Where the records below reach the line containing "- Bio-Formats is no longer", start transcribing, and end with the line containing "same split process.", exactly and with nothing else added.

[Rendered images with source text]
-- Opening Marker --

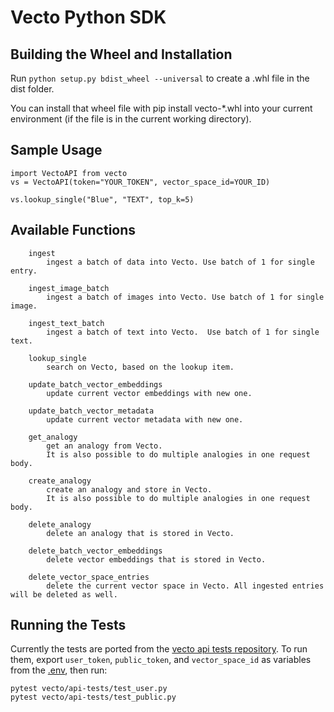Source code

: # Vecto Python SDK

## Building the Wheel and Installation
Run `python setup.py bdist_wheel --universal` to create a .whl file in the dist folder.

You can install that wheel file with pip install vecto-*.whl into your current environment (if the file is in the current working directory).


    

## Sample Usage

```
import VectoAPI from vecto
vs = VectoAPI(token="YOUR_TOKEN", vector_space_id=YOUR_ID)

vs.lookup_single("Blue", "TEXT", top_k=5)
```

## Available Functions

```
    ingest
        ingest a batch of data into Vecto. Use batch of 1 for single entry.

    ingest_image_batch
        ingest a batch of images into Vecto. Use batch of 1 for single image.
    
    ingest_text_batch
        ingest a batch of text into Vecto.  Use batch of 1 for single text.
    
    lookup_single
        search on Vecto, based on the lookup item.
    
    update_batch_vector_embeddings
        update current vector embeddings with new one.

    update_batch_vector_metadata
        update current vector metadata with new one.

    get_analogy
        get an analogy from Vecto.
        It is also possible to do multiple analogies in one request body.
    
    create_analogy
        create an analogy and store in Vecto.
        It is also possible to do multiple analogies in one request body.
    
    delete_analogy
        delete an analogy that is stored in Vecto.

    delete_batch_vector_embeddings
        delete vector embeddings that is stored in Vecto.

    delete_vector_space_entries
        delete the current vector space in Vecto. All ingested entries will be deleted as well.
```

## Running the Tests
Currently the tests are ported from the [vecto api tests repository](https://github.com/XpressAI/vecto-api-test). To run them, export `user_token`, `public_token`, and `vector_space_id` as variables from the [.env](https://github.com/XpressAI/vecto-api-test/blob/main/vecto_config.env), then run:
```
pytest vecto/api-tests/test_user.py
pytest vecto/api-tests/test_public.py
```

-- Closing Marker --
-- Opening Marker --

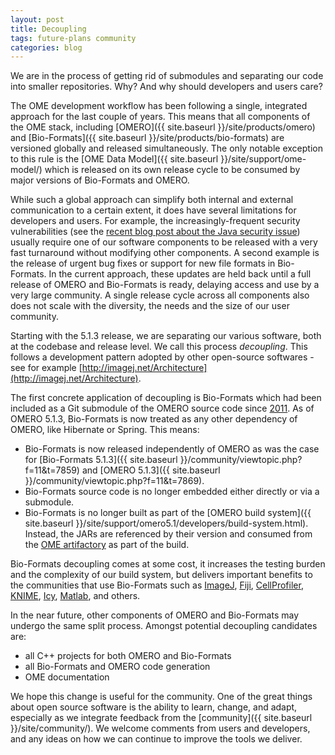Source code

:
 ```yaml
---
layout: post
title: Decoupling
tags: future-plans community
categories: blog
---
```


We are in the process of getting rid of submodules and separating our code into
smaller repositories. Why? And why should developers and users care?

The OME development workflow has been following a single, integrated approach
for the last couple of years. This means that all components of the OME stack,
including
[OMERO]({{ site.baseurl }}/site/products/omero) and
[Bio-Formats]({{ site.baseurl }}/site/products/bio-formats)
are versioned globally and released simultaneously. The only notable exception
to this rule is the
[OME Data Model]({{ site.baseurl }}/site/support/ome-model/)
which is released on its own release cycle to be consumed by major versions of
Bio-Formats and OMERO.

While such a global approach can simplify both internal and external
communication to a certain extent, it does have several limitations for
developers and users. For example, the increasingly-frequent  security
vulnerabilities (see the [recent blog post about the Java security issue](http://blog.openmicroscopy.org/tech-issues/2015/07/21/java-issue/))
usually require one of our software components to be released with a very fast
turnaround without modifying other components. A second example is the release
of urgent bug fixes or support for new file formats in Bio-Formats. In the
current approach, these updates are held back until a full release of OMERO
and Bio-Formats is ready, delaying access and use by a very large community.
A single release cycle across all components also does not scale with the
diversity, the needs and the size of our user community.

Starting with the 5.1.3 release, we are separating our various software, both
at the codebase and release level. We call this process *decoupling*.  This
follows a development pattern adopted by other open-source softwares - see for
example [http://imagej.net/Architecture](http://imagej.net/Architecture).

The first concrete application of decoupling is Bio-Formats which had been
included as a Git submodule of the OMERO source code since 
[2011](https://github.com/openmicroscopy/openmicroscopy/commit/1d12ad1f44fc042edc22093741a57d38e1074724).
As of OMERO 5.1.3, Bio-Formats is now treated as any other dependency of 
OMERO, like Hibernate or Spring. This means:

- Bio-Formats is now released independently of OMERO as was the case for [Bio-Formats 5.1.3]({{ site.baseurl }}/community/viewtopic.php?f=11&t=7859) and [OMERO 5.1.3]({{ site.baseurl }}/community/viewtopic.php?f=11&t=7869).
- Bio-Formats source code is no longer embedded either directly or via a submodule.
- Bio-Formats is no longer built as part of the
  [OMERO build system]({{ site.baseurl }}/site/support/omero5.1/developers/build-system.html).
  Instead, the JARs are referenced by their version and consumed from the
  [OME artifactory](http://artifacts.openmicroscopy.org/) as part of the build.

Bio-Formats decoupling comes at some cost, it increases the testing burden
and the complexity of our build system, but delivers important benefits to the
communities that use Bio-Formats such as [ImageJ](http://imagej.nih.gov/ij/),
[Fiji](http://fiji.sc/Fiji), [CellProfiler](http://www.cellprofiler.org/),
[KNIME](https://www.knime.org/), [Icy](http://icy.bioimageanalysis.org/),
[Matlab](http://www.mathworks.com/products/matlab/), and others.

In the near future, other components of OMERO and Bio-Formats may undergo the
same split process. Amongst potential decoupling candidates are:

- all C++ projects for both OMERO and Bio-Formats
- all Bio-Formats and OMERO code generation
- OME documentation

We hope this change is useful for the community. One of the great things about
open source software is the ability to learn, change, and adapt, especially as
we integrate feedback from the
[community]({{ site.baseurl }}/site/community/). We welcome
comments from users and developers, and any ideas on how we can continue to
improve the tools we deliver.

-- Closing Marker --

**Solution to this exercise**
- Bio-Formats is no longer built as part of the
  [OMERO build system]({{ site.baseurl }}/site/support/omero5.1/developers/build-system.html).
  Instead, the JARs are referenced by their version and consumed from the
  [OME artifactory](http://artifacts.openmicroscopy.org/) as part of the build.

Bio-Formats decoupling comes at some cost, it increases the testing burden
and the complexity of our build system, but delivers important benefits to the
communities that use Bio-Formats such as [ImageJ](http://imagej.nih.gov/ij/),
[Fiji](http://fiji.sc/Fiji), [CellProfiler](http://www.cellprofiler.org/),
[KNIME](https://www.knime.org/), [Icy](http://icy.bioimageanalysis.org/),
[Matlab](http://www.mathworks.com/products/matlab/), and others.

In the near future, other components of OMERO and Bio-Formats may undergo the
same split process. Amongst potential decoupling candidates are:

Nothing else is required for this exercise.